### Description of the task
Below this line is the material. Write out only its lines from the one containing "The rhetorical function" through the one containing "Triangular Matrix $R$", both kept, exactly.
....
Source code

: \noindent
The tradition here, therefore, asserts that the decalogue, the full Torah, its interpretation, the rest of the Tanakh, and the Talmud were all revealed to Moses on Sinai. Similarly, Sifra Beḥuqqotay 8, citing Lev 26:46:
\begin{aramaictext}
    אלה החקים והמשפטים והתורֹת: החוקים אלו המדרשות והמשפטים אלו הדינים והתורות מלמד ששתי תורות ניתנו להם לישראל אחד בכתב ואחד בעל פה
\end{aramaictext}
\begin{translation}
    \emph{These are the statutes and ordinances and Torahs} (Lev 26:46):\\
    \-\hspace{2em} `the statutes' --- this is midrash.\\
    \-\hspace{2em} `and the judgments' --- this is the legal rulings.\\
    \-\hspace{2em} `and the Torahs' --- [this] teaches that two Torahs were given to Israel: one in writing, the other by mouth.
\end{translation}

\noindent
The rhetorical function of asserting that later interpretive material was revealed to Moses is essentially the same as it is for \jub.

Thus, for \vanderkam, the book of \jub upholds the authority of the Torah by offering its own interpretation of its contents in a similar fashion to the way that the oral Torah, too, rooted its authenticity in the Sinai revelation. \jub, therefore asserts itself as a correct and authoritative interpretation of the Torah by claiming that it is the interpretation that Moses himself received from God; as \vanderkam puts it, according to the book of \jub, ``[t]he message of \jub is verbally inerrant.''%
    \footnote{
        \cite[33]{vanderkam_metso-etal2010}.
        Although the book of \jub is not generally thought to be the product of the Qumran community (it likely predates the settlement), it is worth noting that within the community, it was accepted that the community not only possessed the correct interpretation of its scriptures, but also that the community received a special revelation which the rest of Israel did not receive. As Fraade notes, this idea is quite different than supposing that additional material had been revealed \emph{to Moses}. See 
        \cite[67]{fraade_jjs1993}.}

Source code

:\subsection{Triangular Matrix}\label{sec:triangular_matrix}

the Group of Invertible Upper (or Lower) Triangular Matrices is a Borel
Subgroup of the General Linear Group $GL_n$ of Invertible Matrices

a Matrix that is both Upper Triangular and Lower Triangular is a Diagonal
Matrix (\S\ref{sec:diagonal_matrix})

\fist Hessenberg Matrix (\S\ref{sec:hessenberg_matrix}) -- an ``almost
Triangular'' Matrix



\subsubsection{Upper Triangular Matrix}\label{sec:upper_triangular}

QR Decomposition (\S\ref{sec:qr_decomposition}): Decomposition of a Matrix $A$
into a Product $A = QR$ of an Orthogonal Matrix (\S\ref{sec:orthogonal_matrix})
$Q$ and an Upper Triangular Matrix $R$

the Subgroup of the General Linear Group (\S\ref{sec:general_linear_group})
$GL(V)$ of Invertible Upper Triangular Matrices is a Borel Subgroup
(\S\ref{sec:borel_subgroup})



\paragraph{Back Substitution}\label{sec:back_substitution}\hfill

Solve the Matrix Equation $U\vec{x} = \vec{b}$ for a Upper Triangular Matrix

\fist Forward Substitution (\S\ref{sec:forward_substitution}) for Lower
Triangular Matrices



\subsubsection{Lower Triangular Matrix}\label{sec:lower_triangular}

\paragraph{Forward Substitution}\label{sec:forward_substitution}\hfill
....
### Answer to the exercise
The rhetorical function of asserting that later interpretive material was revealed to Moses is essentially the same as it is for \jub.

Thus, for \vanderkam, the book of \jub upholds the authority of the Torah by offering its own interpretation of its contents in a similar fashion to the way that the oral Torah, too, rooted its authenticity in the Sinai revelation. \jub, therefore asserts itself as a correct and authoritative interpretation of the Torah by claiming that it is the interpretation that Moses himself received from God; as \vanderkam puts it, according to the book of \jub, ``[t]he message of \jub is verbally inerrant.''%
    \footnote{
        \cite[33]{vanderkam_metso-etal2010}.
        Although the book of \jub is not generally thought to be the product of the Qumran community (it likely predates the settlement), it is worth noting that within the community, it was accepted that the community not only possessed the correct interpretation of its scriptures, but also that the community received a special revelation which the rest of Israel did not receive. As Fraade notes, this idea is quite different than supposing that additional material had been revealed \emph{to Moses}. See 
        \cite[67]{fraade_jjs1993}.}

Source code

:\subsection{Triangular Matrix}\label{sec:triangular_matrix}

the Group of Invertible Upper (or Lower) Triangular Matrices is a Borel
Subgroup of the General Linear Group $GL_n$ of Invertible Matrices

a Matrix that is both Upper Triangular and Lower Triangular is a Diagonal
Matrix (\S\ref{sec:diagonal_matrix})

\fist Hessenberg Matrix (\S\ref{sec:hessenberg_matrix}) -- an ``almost
Triangular'' Matrix



\subsubsection{Upper Triangular Matrix}\label{sec:upper_triangular}

QR Decomposition (\S\ref{sec:qr_decomposition}): Decomposition of a Matrix $A$
into a Product $A = QR$ of an Orthogonal Matrix (\S\ref{sec:orthogonal_matrix})
$Q$ and an Upper Triangular Matrix $R$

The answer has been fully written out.